### Task directions
Return the whole listing exactly, omitting the pictures.
== Extracted material
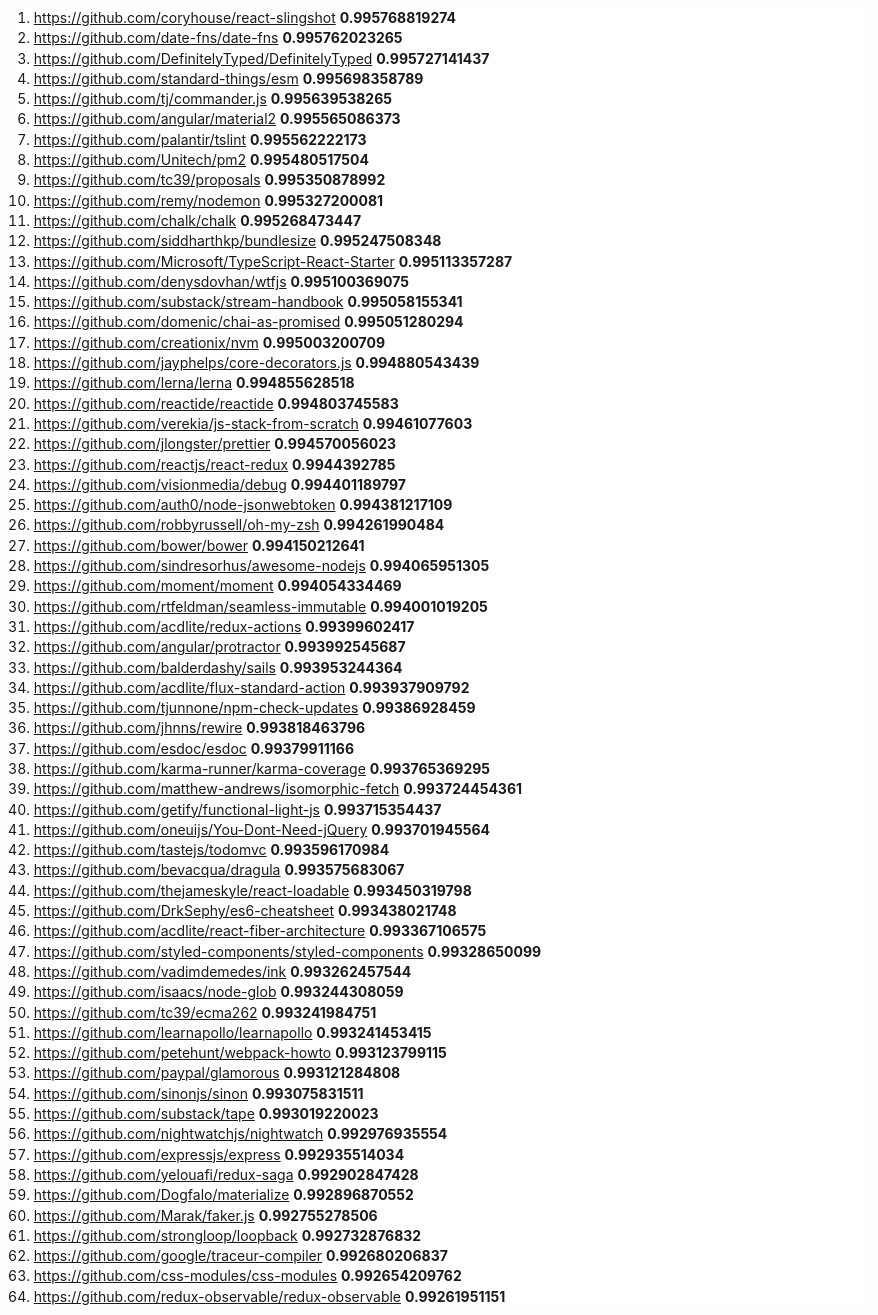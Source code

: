  1. https://github.com/coryhouse/react-slingshot **0.995768819274**
 1. https://github.com/date-fns/date-fns **0.995762023265**
 1. https://github.com/DefinitelyTyped/DefinitelyTyped **0.995727141437**
 1. https://github.com/standard-things/esm **0.995698358789**
 1. https://github.com/tj/commander.js **0.995639538265**
 1. https://github.com/angular/material2 **0.995565086373**
 1. https://github.com/palantir/tslint **0.995562222173**
 1. https://github.com/Unitech/pm2 **0.995480517504**
 1. https://github.com/tc39/proposals **0.995350878992**
 1. https://github.com/remy/nodemon **0.995327200081**
 1. https://github.com/chalk/chalk **0.995268473447**
 1. https://github.com/siddharthkp/bundlesize **0.995247508348**
 1. https://github.com/Microsoft/TypeScript-React-Starter **0.995113357287**
 1. https://github.com/denysdovhan/wtfjs **0.995100369075**
 1. https://github.com/substack/stream-handbook **0.995058155341**
 1. https://github.com/domenic/chai-as-promised **0.995051280294**
 1. https://github.com/creationix/nvm **0.995003200709**
 1. https://github.com/jayphelps/core-decorators.js **0.994880543439**
 1. https://github.com/lerna/lerna **0.994855628518**
 1. https://github.com/reactide/reactide **0.994803745583**
 1. https://github.com/verekia/js-stack-from-scratch **0.99461077603**
 1. https://github.com/jlongster/prettier **0.994570056023**
 1. https://github.com/reactjs/react-redux **0.9944392785**
 1. https://github.com/visionmedia/debug **0.994401189797**
 1. https://github.com/auth0/node-jsonwebtoken **0.994381217109**
 1. https://github.com/robbyrussell/oh-my-zsh **0.994261990484**
 1. https://github.com/bower/bower **0.994150212641**
 1. https://github.com/sindresorhus/awesome-nodejs **0.994065951305**
 1. https://github.com/moment/moment **0.994054334469**
 1. https://github.com/rtfeldman/seamless-immutable **0.994001019205**
 1. https://github.com/acdlite/redux-actions **0.99399602417**
 1. https://github.com/angular/protractor **0.993992545687**
 1. https://github.com/balderdashy/sails **0.993953244364**
 1. https://github.com/acdlite/flux-standard-action **0.993937909792**
 1. https://github.com/tjunnone/npm-check-updates **0.99386928459**
 1. https://github.com/jhnns/rewire **0.993818463796**
 1. https://github.com/esdoc/esdoc **0.99379911166**
 1. https://github.com/karma-runner/karma-coverage **0.993765369295**
 1. https://github.com/matthew-andrews/isomorphic-fetch **0.993724454361**
 1. https://github.com/getify/functional-light-js **0.993715354437**
 1. https://github.com/oneuijs/You-Dont-Need-jQuery **0.993701945564**
 1. https://github.com/tastejs/todomvc **0.993596170984**
 1. https://github.com/bevacqua/dragula **0.993575683067**
 1. https://github.com/thejameskyle/react-loadable **0.993450319798**
 1. https://github.com/DrkSephy/es6-cheatsheet **0.993438021748**
 1. https://github.com/acdlite/react-fiber-architecture **0.993367106575**
 1. https://github.com/styled-components/styled-components **0.99328650099**
 1. https://github.com/vadimdemedes/ink **0.993262457544**
 1. https://github.com/isaacs/node-glob **0.993244308059**
 1. https://github.com/tc39/ecma262 **0.993241984751**
 1. https://github.com/learnapollo/learnapollo **0.993241453415**
 1. https://github.com/petehunt/webpack-howto **0.993123799115**
 1. https://github.com/paypal/glamorous **0.993121284808**
 1. https://github.com/sinonjs/sinon **0.993075831511**
 1. https://github.com/substack/tape **0.993019220023**
 1. https://github.com/nightwatchjs/nightwatch **0.992976935554**
 1. https://github.com/expressjs/express **0.992935514034**
 1. https://github.com/yelouafi/redux-saga **0.992902847428**
 1. https://github.com/Dogfalo/materialize **0.992896870552**
 1. https://github.com/Marak/faker.js **0.992755278506**
 1. https://github.com/strongloop/loopback **0.992732876832**
 1. https://github.com/google/traceur-compiler **0.992680206837**
 1. https://github.com/css-modules/css-modules **0.992654209762**
 1. https://github.com/redux-observable/redux-observable **0.99261951151**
====
### Response to this task
Source code

:  1. https://github.com/coryhouse/react-slingshot **0.995768819274**
 1. https://github.com/date-fns/date-fns **0.995762023265**
 1. https://github.com/DefinitelyTyped/DefinitelyTyped **0.995727141437**
 1. https://github.com/standard-things/esm **0.995698358789**
 1. https://github.com/tj/commander.js **0.995639538265**
 1. https://github.com/angular/material2 **0.995565086373**
 1. https://github.com/palantir/tslint **0.995562222173**
 1. https://github.com/Unitech/pm2 **0.995480517504**
 1. https://github.com/tc39/proposals **0.995350878992**
 1. https://github.com/remy/nodemon **0.995327200081**
 1. https://github.com/chalk/chalk **0.995268473447**
 1. https://github.com/siddharthkp/bundlesize **0.995247508348**
 1. https://github.com/Microsoft/TypeScript-React-Starter **0.995113357287**
 1. https://github.com/denysdovhan/wtfjs **0.995100369075**
 1. https://github.com/substack/stream-handbook **0.995058155341**
 1. https://github.com/domenic/chai-as-promised **0.995051280294**
 1. https://github.com/creationix/nvm **0.995003200709**
 1. https://github.com/jayphelps/core-decorators.js **0.994880543439**
 1. https://github.com/lerna/lerna **0.994855628518**
 1. https://github.com/reactide/reactide **0.994803745583**
 1. https://github.com/verekia/js-stack-from-scratch **0.99461077603**
 1. https://github.com/jlongster/prettier **0.994570056023**
 1. https://github.com/reactjs/react-redux **0.9944392785**
 1. https://github.com/visionmedia/debug **0.994401189797**
 1. https://github.com/auth0/node-jsonwebtoken **0.994381217109**
 1. https://github.com/robbyrussell/oh-my-zsh **0.994261990484**
 1. https://github.com/bower/bower **0.994150212641**
 1. https://github.com/sindresorhus/awesome-nodejs **0.994065951305**
 1. https://github.com/moment/moment **0.994054334469**
 1. https://github.com/rtfeldman/seamless-immutable **0.994001019205**
 1. https://github.com/acdlite/redux-actions **0.99399602417**
 1. https://github.com/angular/protractor **0.993992545687**
 1. https://github.com/balderdashy/sails **0.993953244364**
 1. https://github.com/acdlite/flux-standard-action **0.993937909792**
 1. https://github.com/tjunnone/npm-check-updates **0.99386928459**
 1. https://github.com/jhnns/rewire **0.993818463796**
 1. https://github.com/esdoc/esdoc **0.99379911166**
 1. https://github.com/karma-runner/karma-coverage **0.993765369295**
 1. https://github.com/matthew-andrews/isomorphic-fetch **0.993724454361**
 1. https://github.com/getify/functional-light-js **0.993715354437**
 1. https://github.com/oneuijs/You-Dont-Need-jQuery **0.993701945564**
 1. https://github.com/tastejs/todomvc **0.993596170984**
 1. https://github.com/bevacqua/dragula **0.993575683067**
 1. https://github.com/thejameskyle/react-loadable **0.993450319798**
 1. https://github.com/DrkSephy/es6-cheatsheet **0.993438021748**
 1. https://github.com/acdlite/react-fiber-architecture **0.993367106575**
 1. https://github.com/styled-components/styled-components **0.99328650099**
 1. https://github.com/vadimdemedes/ink **0.993262457544**
 1. https://github.com/isaacs/node-glob **0.993244308059**
 1. https://github.com/tc39/ecma262 **0.993241984751**
 1. https://github.com/learnapollo/learnapollo **0.993241453415**
 1. https://github.com/petehunt/webpack-howto **0.993123799115**
 1. https://github.com/paypal/glamorous **0.993121284808**
 1. https://github.com/sinonjs/sinon **0.993075831511**
 1. https://github.com/substack/tape **0.993019220023**
 1. https://github.com/nightwatchjs/nightwatch **0.992976935554**
 1. https://github.com/expressjs/express **0.992935514034**
 1. https://github.com/yelouafi/redux-saga **0.992902847428**
 1. https://github.com/Dogfalo/materialize **0.992896870552**
 1. https://github.com/Marak/faker.js **0.992755278506**
 1. https://github.com/strongloop/loopback **0.992732876832**
 1. https://github.com/google/traceur-compiler **0.992680206837**
 1. https://github.com/css-modules/css-modules **0.992654209762**
 1. https://github.com/redux-observable/redux-observable **0.99261951151**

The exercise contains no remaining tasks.